|
|
Archives of the TeradataForum
Message Posted: Sat, 13 Nov 2010 @ 09:55:33 GMT
Subj: | | Re: Teradata's Indexing: PPI vs PI |
|
From: | | Dieter Noeth |
Faible Mou wrote:
| My understanding of indexing, in general, is that there will be some kind of (b-)trees involved. Once a field is indexed, searching for a
record will descend a tree from the top to the bottom. Now, | |
You might think of a Teradata Index as a kind of b-tree which has *always* three levels on each AMP:
1. Master Index, always in memory, created during startup, sorted by TableID+RowID, used to locate
2. Cylinder Index, first logical I/O, may be in cache, sorted by TableID+RowID, used to locate
3. Datablock, second logical I/O, probably not cached, rows on a heap, sorted using a pointer array
| For tables with a PPI, Teradata utilizes a 3-level partitioning scheme to distribute and later locate the data. The 3 levels
are: | |
| 1. Rows are distributed across all AMPs (and accessed via the Primary Index) based upon DSW portion of the Row Hash. | |
This is similar to a PARTITION BY HASH in other DBMSes
| 2. At the AMP level, rows are first ordered by their partition number. | |
| 3. Within the partition, data rows are logically stored in Row ID sequence. | |
| About the 3rd point, is it talking about the actual data rows from the table, or the index it self? | |
A Primary Index is like an encyclopedia, as soon as you find the keyword, you also got the data (other DBMSes might call it Clustered
Index).
| If it is the actual data rows from the table, > how can randomly inserted data rows be arranged so organized? | |
The same as any b-tree.
As you wrote, it's only *locically* stored in RowID sequence, thus you just have to maintain the *logical* order.
| How about any row being deleted? | |
It's just removed.
As datablocks in Teradata don't have a fixed size and Teradata always cleans up after insert/update/delete (a kind of immediate mini-reorg),
this might result in moving some bytes on a datablock in memory and writing a new smaller datablock.
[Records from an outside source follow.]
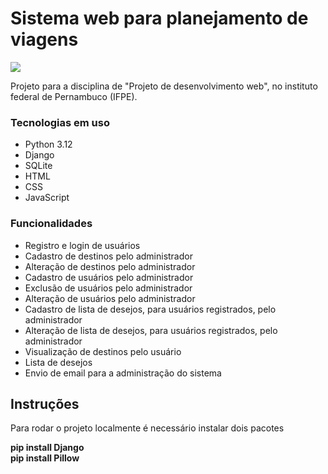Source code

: <h1>Sistema web para planejamento de viagens</h1>
<img src="http://img.shields.io/static/v1?label=STATUS&message=%20CONCLUIDO&color=GREEN&style=for-the-badge"/>
<p>Projeto para a disciplina de "Projeto de desenvolvimento web", no instituto federal de Pernambuco (IFPE).  </p>

<h3>Tecnologias em uso</h3>
<ul>
  <li>
    Python 3.12
  </li>
  <li>
    Django
  </li>
  <li>
    SQLite
  </li>
  <li>
    HTML
  </li>
  <li>
    CSS
  </li>
<li>
JavaScript
</li>
</ul>

<h3>Funcionalidades</h3>
<ul>
  <li>
    Registro e login de usuários
  </li>
  <li>
    Cadastro de destinos pelo administrador
  </li>
<li>
Alteração de destinos pelo administrador
</li>
<li>
Cadastro de usuários pelo administrador
</li>
<li>
Exclusão de usuários pelo administrador
</li>
<li>
Alteração de usuários pelo administrador
</li>
<li>
Cadastro de lista de desejos, para usuários registrados, pelo administrador
</li>
<li>
Alteração de lista de desejos, para usuários registrados, pelo administrador
</li>
  <li>
    Visualização de destinos pelo usuário
  </li>
  <li>
    Lista de desejos
  </li>
  <li>
    Envio de email para a administração do sistema
  </li>
</ul>
<h2>Instruções</h2>
<p>Para rodar o projeto localmente é necessário instalar dois pacotes</p>
<p><strong>pip install Django<br>pip install Pillow</strong></p>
The size of a datablock is 1 to 127 sectors, where a sector is 512 bytes.
| "A query that requests "order information" (with a WHERE condition that specifies a range of dates) will result in a full table scan
of the NPPI table" | |
| For the above statement, the "full table scan", does it mean traversing the whole table or traversing the index tree only? | |
index tree = table :-)
Dieter
| |